[Records from a collection]

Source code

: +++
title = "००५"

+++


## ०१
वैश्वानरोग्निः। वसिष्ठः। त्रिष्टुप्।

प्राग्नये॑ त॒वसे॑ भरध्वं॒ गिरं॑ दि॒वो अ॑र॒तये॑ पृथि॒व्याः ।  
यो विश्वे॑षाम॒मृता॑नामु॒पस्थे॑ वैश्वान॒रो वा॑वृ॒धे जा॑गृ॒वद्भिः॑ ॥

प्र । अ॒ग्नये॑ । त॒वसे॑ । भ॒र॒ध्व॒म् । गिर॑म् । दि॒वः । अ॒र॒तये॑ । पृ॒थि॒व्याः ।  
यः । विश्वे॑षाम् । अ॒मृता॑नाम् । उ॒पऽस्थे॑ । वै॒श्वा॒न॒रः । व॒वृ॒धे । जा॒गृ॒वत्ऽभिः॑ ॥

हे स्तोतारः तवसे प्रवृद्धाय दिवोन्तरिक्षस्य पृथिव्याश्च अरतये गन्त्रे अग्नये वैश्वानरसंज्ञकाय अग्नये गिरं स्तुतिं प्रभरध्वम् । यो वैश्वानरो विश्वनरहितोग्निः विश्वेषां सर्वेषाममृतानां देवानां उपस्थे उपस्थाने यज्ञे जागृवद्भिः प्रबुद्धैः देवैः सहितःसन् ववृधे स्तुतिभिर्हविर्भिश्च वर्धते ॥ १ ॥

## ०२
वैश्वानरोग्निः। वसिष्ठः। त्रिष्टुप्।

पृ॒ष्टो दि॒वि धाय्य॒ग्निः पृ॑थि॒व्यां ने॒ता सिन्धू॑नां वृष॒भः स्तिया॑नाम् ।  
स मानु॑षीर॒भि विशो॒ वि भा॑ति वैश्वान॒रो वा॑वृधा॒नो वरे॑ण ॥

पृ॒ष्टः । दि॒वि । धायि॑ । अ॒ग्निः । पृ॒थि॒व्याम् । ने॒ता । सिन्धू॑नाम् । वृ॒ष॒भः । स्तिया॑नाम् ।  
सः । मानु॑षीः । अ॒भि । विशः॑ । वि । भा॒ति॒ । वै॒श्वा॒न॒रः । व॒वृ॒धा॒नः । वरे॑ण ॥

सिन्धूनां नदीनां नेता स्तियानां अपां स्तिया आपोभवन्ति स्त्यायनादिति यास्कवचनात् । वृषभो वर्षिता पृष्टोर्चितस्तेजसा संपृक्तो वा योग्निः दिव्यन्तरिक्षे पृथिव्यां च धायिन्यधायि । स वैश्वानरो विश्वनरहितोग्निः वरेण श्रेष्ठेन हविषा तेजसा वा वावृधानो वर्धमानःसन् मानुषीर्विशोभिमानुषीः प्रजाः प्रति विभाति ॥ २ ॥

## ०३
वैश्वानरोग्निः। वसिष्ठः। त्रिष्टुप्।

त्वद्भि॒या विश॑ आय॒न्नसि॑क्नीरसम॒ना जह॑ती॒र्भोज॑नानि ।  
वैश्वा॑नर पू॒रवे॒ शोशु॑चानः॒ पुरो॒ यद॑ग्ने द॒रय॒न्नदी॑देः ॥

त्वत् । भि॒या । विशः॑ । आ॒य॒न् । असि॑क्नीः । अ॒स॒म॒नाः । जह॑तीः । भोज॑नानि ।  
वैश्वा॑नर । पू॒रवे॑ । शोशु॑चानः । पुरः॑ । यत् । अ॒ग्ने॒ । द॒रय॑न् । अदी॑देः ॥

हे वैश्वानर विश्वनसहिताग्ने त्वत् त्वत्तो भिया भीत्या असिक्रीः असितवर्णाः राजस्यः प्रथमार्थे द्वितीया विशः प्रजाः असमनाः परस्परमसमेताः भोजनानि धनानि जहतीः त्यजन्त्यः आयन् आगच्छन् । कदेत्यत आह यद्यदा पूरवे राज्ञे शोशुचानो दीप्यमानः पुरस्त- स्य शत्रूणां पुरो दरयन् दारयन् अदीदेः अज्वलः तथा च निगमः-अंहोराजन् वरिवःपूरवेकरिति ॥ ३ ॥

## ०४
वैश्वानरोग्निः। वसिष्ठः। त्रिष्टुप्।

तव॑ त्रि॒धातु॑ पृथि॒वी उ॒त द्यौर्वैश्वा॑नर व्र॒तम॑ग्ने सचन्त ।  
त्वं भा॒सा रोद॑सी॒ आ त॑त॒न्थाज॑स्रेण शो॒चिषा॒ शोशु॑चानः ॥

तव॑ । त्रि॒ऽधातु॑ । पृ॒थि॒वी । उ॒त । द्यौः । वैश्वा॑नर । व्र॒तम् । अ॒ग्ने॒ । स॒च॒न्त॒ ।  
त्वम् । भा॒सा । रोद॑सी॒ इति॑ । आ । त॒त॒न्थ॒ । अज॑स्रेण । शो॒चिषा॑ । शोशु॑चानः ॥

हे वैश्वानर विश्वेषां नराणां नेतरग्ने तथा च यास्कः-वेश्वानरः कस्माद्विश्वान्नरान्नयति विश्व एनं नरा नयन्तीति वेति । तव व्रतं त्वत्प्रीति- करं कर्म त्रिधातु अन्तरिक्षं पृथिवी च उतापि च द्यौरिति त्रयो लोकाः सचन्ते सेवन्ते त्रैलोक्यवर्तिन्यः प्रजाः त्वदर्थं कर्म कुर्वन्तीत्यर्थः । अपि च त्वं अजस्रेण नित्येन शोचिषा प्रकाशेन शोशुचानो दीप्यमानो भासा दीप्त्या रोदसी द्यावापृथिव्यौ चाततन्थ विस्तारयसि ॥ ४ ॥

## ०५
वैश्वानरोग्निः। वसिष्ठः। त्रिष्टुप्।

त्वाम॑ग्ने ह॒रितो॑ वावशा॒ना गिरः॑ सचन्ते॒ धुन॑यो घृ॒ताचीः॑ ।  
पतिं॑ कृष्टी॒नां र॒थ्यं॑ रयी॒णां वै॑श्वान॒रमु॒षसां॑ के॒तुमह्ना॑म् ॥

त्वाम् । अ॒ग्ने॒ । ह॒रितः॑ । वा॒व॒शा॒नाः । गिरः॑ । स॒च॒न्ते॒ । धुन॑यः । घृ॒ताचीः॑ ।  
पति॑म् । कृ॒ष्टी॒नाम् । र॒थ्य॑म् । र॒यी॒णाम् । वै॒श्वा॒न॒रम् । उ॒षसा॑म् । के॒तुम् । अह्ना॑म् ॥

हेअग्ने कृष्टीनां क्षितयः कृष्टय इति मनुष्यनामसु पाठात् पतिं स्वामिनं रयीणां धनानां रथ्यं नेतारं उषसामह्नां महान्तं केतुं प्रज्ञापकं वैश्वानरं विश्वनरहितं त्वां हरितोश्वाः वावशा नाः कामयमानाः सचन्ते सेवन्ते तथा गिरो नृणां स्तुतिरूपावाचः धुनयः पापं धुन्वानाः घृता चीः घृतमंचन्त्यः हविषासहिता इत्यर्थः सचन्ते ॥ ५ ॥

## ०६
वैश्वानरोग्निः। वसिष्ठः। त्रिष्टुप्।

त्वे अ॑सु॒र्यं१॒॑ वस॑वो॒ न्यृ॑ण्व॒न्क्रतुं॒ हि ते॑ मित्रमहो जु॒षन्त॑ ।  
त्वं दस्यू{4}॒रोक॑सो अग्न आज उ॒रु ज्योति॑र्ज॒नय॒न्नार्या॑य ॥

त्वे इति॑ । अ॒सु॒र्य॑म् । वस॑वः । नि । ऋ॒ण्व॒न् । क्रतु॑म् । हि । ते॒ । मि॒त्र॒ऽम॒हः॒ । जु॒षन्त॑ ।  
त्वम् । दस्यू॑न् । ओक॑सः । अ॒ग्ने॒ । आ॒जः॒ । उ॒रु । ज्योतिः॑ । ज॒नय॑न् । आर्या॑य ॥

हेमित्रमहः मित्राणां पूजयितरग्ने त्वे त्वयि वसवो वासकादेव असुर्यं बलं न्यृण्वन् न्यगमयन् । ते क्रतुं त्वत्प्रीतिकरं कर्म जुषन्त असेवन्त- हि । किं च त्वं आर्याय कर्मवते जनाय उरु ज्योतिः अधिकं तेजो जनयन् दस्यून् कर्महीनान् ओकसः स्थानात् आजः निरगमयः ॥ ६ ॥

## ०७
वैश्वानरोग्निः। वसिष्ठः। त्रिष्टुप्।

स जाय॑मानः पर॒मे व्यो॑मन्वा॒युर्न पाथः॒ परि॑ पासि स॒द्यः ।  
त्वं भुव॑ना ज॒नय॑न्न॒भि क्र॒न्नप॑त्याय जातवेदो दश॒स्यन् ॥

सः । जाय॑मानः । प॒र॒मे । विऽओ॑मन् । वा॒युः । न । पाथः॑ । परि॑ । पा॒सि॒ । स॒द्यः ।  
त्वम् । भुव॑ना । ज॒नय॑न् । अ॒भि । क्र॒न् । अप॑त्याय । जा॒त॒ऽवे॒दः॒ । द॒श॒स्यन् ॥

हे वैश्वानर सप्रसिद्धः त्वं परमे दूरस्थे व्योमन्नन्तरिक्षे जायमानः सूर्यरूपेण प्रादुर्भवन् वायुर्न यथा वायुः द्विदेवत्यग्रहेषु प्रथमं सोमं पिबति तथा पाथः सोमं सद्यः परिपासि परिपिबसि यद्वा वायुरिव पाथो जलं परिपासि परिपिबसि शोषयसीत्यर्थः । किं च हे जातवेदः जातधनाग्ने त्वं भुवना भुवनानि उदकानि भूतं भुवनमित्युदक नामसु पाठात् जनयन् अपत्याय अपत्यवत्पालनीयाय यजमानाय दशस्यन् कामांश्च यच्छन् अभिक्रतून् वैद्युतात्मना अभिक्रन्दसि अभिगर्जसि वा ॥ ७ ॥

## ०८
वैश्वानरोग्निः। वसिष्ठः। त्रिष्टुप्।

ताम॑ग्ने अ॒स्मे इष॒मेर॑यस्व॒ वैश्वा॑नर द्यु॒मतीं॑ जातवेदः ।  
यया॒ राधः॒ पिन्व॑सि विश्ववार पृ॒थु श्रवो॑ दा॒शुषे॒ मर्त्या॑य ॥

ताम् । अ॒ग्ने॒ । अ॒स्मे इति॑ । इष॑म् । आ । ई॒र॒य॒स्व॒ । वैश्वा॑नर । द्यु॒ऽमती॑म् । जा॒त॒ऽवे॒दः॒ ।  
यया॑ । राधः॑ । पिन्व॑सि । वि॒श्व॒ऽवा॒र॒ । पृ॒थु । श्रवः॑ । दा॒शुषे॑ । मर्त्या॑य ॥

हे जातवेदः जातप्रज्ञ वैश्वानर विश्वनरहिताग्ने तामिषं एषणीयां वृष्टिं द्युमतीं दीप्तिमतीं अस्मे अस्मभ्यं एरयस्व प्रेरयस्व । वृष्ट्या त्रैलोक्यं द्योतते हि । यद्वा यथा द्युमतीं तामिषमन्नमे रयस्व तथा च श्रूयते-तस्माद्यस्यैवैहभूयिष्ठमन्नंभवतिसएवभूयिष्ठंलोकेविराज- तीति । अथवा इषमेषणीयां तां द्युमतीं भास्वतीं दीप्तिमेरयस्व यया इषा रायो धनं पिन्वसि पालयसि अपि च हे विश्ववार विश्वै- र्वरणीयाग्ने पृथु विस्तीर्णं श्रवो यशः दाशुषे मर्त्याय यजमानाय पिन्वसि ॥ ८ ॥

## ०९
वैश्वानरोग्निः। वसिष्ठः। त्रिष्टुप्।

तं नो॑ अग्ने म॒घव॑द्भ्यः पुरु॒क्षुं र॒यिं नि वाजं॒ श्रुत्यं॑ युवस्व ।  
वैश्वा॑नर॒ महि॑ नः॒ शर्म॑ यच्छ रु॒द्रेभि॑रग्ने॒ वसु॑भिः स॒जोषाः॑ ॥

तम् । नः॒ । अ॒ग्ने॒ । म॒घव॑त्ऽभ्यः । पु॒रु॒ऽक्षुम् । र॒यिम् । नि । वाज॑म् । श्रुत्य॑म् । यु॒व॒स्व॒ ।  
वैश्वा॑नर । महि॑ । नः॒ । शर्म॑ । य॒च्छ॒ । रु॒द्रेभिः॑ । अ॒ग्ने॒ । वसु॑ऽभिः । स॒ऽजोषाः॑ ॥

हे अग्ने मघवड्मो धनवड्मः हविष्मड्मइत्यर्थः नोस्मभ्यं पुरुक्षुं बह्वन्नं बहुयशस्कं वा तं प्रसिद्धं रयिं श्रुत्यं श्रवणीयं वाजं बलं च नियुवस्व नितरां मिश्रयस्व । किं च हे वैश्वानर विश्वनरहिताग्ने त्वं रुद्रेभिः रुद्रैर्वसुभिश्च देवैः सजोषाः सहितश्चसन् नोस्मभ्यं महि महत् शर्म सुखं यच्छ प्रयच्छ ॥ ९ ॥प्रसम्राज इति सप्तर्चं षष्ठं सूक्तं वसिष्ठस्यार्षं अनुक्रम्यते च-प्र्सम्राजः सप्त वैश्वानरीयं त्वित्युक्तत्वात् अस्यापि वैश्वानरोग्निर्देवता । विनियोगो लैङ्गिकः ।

• EXERCISE
What the task asks for is a word-for-word repeat of the lines above, from the first through the one containing "सः । मानु॑षीः । अ॒भि".

• SOLUTION FOR THIS PROBLEM
Source code

: +++
title = "००५"

+++


## ०१
वैश्वानरोग्निः। वसिष्ठः। त्रिष्टुप्।

प्राग्नये॑ त॒वसे॑ भरध्वं॒ गिरं॑ दि॒वो अ॑र॒तये॑ पृथि॒व्याः ।  
यो विश्वे॑षाम॒मृता॑नामु॒पस्थे॑ वैश्वान॒रो वा॑वृ॒धे जा॑गृ॒वद्भिः॑ ॥

प्र । अ॒ग्नये॑ । त॒वसे॑ । भ॒र॒ध्व॒म् । गिर॑म् । दि॒वः । अ॒र॒तये॑ । पृ॒थि॒व्याः ।  
यः । विश्वे॑षाम् । अ॒मृता॑नाम् । उ॒पऽस्थे॑ । वै॒श्वा॒न॒रः । व॒वृ॒धे । जा॒गृ॒वत्ऽभिः॑ ॥

हे स्तोतारः तवसे प्रवृद्धाय दिवोन्तरिक्षस्य पृथिव्याश्च अरतये गन्त्रे अग्नये वैश्वानरसंज्ञकाय अग्नये गिरं स्तुतिं प्रभरध्वम् । यो वैश्वानरो विश्वनरहितोग्निः विश्वेषां सर्वेषाममृतानां देवानां उपस्थे उपस्थाने यज्ञे जागृवद्भिः प्रबुद्धैः देवैः सहितःसन् ववृधे स्तुतिभिर्हविर्भिश्च वर्धते ॥ १ ॥

## ०२
वैश्वानरोग्निः। वसिष्ठः। त्रिष्टुप्।

पृ॒ष्टो दि॒वि धाय्य॒ग्निः पृ॑थि॒व्यां ने॒ता सिन्धू॑नां वृष॒भः स्तिया॑नाम् ।  
स मानु॑षीर॒भि विशो॒ वि भा॑ति वैश्वान॒रो वा॑वृधा॒नो वरे॑ण ॥

पृ॒ष्टः । दि॒वि । धायि॑ । अ॒ग्निः । पृ॒थि॒व्याम् । ने॒ता । सिन्धू॑नाम् । वृ॒ष॒भः । स्तिया॑नाम् ।  
सः । मानु॑षीः । अ॒भि । विशः॑ । वि । भा॒ति॒ । वै॒श्वा॒न॒रः । व॒वृ॒धा॒नः । वरे॑ण ॥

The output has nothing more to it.